*** Records provided Section Begins ***

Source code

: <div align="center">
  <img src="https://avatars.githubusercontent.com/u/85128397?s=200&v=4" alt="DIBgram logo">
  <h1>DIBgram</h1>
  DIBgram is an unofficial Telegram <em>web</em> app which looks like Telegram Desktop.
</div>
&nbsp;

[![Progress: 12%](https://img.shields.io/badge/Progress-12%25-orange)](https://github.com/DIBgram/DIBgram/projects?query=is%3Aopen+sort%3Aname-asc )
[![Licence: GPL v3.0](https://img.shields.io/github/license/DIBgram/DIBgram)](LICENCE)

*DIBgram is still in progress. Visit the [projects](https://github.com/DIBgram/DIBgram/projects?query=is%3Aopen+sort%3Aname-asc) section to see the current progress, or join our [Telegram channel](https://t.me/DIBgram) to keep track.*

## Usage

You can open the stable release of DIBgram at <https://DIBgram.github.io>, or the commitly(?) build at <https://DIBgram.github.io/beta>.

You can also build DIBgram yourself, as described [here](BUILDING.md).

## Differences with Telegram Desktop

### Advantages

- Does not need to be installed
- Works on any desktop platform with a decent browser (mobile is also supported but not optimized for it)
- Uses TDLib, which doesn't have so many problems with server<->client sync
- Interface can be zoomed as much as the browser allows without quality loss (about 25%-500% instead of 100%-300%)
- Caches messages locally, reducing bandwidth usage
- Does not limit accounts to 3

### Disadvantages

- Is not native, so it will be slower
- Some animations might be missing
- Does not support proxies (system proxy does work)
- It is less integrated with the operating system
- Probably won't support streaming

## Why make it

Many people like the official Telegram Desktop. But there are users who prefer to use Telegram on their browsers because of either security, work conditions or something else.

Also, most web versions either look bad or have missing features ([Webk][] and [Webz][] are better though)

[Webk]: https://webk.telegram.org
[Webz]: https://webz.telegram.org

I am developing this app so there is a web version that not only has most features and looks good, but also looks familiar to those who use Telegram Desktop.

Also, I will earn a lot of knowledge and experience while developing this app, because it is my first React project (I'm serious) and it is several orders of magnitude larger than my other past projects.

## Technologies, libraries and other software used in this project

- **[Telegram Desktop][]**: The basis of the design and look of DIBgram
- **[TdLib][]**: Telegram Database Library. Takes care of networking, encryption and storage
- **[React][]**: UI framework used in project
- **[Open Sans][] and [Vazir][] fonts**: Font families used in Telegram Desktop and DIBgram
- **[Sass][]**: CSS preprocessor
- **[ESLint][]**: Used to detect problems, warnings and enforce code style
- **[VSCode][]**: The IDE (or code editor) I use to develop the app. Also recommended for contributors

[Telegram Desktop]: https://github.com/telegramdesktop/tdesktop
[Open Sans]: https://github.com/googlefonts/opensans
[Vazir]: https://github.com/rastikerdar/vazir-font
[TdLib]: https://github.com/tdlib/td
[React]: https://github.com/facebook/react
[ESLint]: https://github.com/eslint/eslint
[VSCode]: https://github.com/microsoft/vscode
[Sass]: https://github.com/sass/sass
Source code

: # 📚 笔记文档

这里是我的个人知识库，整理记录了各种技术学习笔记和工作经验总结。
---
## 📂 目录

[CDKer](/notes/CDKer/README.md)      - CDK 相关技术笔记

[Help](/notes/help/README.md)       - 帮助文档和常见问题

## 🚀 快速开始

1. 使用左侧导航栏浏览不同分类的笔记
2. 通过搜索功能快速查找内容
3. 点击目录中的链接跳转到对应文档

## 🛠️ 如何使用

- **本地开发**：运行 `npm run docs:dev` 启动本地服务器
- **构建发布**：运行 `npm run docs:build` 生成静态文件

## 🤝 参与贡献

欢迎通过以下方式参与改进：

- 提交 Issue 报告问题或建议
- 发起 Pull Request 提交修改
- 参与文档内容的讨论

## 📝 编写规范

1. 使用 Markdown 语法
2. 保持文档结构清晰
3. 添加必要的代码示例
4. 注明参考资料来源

*** Records provided Section Ends ***

## Work item:
Emit, unaltered, the lines from the top of the listing down through the line that holds "### Disadvantages"; emit nothing else.

## Your response:
Source code

: <div align="center">
  <img src="https://avatars.githubusercontent.com/u/85128397?s=200&v=4" alt="DIBgram logo">
  <h1>DIBgram</h1>
  DIBgram is an unofficial Telegram <em>web</em> app which looks like Telegram Desktop.
</div>
&nbsp;

[![Progress: 12%](https://img.shields.io/badge/Progress-12%25-orange)](https://github.com/DIBgram/DIBgram/projects?query=is%3Aopen+sort%3Aname-asc )
[![Licence: GPL v3.0](https://img.shields.io/github/license/DIBgram/DIBgram)](LICENCE)

*DIBgram is still in progress. Visit the [projects](https://github.com/DIBgram/DIBgram/projects?query=is%3Aopen+sort%3Aname-asc) section to see the current progress, or join our [Telegram channel](https://t.me/DIBgram) to keep track.*

## Usage

You can open the stable release of DIBgram at <https://DIBgram.github.io>, or the commitly(?) build at <https://DIBgram.github.io/beta>.

You can also build DIBgram yourself, as described [here](BUILDING.md).

## Differences with Telegram Desktop

### Advantages

- Does not need to be installed
- Works on any desktop platform with a decent browser (mobile is also supported but not optimized for it)
- Uses TDLib, which doesn't have so many problems with server<->client sync
- Interface can be zoomed as much as the browser allows without quality loss (about 25%-500% instead of 100%-300%)
- Caches messages locally, reducing bandwidth usage
- Does not limit accounts to 3

### Disadvantages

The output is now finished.